**ACTIVITY**
Only a number is expected in reply: the number of lines below that include the word "find".

**ENTRIES PROVIDED**

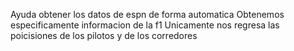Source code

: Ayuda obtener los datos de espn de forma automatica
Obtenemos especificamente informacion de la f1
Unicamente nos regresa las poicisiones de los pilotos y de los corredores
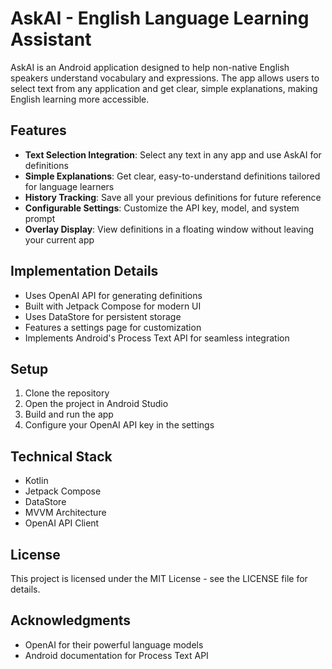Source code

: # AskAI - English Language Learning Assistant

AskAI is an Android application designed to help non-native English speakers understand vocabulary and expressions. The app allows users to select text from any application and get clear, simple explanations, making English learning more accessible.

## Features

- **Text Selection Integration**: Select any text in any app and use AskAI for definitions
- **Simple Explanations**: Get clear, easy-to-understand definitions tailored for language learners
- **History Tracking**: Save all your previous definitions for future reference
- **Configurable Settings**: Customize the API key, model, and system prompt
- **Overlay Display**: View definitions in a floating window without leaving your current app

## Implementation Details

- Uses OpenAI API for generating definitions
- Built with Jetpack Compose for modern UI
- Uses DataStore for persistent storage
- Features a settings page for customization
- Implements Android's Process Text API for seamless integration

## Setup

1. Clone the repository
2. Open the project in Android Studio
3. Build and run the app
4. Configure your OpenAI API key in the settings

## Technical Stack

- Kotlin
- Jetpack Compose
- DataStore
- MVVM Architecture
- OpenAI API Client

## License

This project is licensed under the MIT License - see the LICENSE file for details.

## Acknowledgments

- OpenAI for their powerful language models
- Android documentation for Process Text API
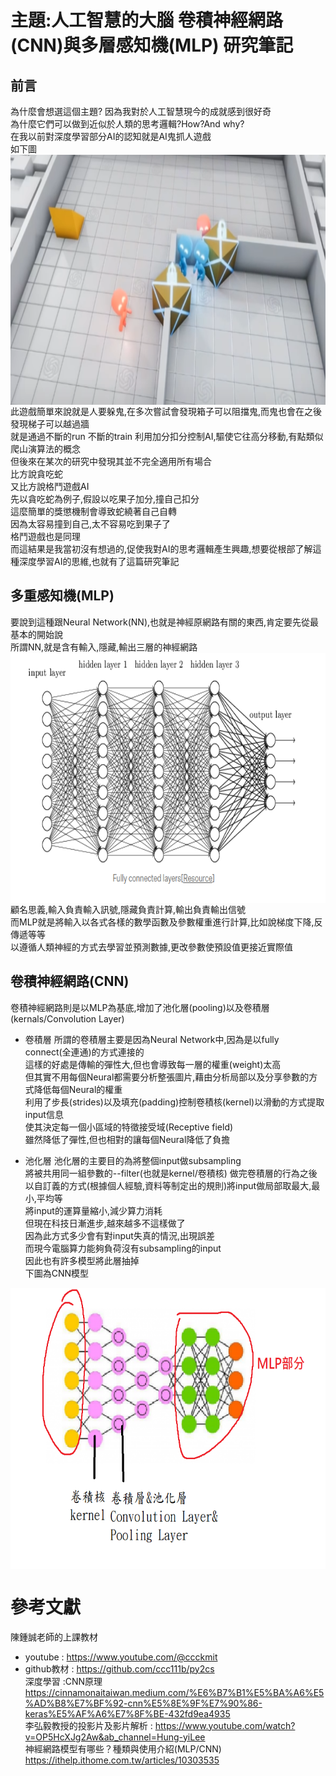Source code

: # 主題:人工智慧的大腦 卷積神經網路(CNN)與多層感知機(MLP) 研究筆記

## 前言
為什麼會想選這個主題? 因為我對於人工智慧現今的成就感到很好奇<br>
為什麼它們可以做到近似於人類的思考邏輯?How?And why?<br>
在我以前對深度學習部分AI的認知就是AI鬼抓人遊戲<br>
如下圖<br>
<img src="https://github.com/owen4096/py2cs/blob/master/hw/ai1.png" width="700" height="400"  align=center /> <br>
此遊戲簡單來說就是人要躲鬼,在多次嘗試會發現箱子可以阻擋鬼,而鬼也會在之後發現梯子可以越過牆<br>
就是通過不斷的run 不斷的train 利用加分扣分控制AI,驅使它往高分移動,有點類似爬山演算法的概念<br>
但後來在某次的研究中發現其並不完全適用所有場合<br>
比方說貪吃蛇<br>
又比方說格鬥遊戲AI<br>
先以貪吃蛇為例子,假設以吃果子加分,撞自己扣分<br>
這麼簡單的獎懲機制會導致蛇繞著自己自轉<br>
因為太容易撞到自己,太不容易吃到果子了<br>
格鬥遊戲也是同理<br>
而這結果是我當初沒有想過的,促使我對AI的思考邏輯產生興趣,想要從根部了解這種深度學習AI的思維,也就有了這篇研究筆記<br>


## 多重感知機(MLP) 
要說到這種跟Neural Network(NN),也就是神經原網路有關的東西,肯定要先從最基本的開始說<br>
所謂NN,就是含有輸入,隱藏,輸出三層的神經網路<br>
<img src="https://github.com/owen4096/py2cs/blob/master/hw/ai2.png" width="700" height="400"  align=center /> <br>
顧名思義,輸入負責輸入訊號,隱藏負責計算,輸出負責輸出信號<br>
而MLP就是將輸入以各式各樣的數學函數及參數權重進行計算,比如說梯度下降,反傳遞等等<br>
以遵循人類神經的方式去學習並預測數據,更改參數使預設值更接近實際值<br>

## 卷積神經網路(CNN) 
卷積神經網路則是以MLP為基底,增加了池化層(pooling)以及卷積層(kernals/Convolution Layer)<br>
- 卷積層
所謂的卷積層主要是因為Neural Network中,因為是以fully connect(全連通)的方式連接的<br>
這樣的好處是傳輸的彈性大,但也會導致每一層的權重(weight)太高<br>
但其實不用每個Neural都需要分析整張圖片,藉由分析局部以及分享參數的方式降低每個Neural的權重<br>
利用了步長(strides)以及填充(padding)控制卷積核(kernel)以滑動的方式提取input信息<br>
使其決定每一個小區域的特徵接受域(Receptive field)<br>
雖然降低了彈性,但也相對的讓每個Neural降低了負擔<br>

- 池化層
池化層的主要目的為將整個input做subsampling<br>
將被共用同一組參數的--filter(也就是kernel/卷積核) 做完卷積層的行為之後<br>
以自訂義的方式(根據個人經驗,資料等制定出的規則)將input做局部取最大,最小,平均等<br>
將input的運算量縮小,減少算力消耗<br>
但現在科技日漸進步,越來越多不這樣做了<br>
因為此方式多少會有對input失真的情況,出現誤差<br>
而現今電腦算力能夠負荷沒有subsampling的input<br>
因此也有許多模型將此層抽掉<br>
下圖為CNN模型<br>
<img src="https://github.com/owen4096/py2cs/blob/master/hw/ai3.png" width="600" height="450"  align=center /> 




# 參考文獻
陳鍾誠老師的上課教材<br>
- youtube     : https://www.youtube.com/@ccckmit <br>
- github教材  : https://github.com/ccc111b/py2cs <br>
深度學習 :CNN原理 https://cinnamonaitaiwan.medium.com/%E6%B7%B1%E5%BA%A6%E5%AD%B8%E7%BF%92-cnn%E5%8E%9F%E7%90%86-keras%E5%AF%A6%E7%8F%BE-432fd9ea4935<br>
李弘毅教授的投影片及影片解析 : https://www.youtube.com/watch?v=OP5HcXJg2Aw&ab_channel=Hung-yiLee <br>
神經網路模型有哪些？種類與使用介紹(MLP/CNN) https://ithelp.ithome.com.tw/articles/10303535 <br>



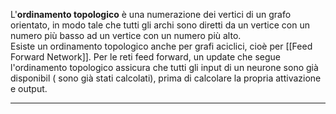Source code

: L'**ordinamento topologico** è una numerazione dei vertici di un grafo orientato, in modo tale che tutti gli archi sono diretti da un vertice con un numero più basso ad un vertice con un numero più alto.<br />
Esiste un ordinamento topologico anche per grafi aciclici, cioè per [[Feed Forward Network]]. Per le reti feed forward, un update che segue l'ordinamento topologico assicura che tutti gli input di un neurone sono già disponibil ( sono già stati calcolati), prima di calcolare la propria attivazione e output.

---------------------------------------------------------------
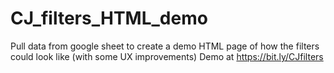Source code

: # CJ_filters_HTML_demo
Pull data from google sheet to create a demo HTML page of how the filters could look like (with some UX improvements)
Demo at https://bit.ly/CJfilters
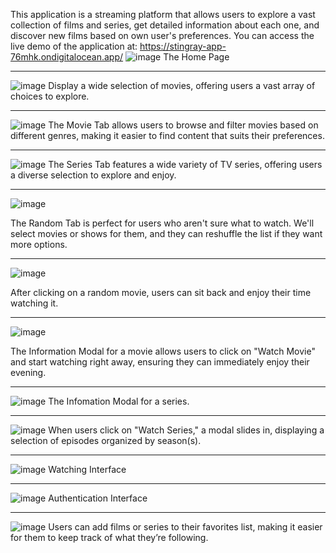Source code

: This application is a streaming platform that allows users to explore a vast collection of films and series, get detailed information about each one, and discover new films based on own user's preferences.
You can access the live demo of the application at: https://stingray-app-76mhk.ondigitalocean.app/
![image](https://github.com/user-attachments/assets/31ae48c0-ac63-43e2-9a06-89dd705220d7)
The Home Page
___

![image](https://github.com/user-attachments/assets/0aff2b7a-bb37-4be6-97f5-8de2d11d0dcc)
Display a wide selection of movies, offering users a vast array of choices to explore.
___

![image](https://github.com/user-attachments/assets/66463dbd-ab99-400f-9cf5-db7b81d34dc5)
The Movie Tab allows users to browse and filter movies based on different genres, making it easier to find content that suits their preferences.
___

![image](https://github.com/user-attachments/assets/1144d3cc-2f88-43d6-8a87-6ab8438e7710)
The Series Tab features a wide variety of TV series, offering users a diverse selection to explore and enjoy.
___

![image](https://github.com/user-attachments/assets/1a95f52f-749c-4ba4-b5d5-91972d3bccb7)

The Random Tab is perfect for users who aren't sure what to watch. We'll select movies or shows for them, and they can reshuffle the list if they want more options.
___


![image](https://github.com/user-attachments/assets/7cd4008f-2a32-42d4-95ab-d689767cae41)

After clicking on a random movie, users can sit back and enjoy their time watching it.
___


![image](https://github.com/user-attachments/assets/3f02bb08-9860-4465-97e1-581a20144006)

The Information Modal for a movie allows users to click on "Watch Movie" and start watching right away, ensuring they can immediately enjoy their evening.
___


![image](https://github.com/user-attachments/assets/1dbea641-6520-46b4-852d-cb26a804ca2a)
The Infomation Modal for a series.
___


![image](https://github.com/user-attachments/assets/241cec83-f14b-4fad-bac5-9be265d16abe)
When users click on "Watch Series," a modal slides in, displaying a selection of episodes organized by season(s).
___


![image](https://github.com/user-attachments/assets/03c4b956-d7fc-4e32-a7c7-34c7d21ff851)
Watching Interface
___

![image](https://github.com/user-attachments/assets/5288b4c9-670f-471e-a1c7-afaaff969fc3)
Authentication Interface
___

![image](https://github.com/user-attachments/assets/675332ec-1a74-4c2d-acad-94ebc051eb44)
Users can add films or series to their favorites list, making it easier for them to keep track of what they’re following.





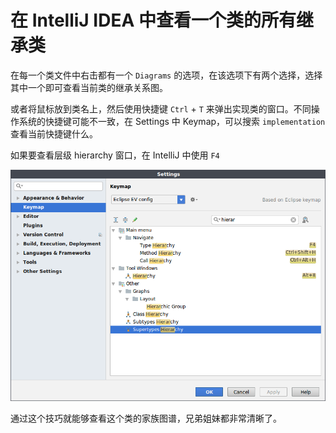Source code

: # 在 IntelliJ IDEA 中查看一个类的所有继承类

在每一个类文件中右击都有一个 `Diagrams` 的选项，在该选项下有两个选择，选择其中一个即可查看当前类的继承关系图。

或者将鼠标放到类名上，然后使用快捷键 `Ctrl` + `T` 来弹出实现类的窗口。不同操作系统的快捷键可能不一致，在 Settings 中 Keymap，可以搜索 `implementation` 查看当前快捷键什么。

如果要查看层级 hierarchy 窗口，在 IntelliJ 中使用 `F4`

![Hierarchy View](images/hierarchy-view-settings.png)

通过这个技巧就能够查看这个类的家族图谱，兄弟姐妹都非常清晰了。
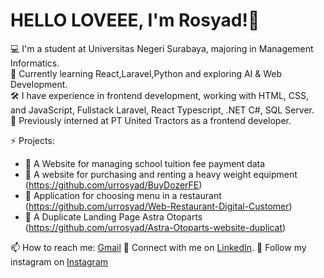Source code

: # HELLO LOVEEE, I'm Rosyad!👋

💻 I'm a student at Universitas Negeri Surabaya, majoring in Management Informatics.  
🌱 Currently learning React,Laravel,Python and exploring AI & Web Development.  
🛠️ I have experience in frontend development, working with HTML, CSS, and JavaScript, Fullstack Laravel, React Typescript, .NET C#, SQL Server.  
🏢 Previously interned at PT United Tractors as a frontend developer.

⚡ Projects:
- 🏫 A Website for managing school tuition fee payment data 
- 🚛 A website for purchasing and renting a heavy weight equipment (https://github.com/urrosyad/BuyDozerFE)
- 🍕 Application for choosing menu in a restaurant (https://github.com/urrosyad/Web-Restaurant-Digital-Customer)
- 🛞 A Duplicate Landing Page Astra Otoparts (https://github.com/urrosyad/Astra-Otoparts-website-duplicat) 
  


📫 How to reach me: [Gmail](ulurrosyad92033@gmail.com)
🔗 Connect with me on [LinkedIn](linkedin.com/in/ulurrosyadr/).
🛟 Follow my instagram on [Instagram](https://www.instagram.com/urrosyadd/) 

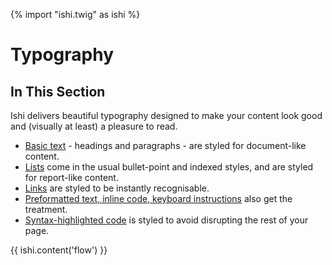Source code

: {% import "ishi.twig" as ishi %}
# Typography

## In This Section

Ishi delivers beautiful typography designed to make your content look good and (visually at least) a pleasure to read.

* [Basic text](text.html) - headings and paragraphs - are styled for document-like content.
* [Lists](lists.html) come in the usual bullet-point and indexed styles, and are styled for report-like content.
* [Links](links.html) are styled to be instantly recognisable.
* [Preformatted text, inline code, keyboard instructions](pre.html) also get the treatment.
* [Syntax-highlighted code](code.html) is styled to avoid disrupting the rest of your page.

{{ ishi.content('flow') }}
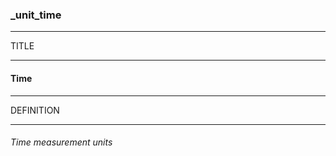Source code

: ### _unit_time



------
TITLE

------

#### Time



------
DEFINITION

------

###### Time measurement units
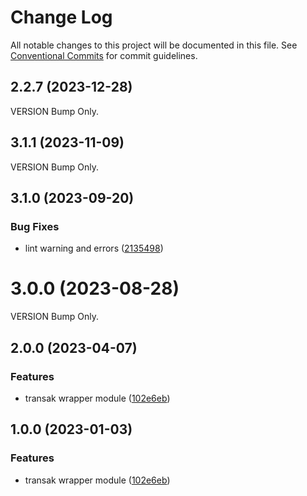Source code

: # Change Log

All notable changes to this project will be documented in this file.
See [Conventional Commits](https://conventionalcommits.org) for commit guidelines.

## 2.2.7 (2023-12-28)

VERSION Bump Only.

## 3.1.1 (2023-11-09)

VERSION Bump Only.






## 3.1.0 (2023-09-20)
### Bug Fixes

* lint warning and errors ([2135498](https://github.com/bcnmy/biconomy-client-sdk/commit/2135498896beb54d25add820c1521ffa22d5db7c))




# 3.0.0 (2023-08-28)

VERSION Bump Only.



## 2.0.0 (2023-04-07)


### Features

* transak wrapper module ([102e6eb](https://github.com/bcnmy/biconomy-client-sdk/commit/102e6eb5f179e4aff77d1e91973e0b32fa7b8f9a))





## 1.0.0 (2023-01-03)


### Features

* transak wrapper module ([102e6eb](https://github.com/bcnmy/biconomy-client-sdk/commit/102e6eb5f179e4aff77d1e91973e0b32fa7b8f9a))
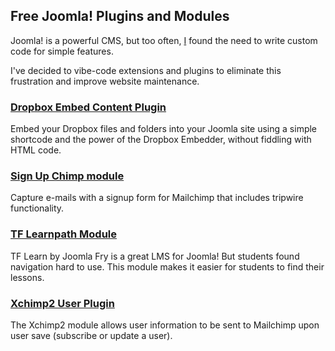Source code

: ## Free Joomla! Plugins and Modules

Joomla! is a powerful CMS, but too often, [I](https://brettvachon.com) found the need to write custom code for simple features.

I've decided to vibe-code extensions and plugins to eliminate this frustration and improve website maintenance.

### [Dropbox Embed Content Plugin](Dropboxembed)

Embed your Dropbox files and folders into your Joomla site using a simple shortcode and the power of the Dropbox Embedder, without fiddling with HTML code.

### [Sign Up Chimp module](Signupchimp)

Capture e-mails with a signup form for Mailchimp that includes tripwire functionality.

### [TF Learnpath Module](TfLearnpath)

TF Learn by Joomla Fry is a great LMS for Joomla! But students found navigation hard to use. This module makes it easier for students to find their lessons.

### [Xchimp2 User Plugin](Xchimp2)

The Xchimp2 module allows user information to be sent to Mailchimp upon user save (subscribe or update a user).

**OUTPUT OF THE TASK**
2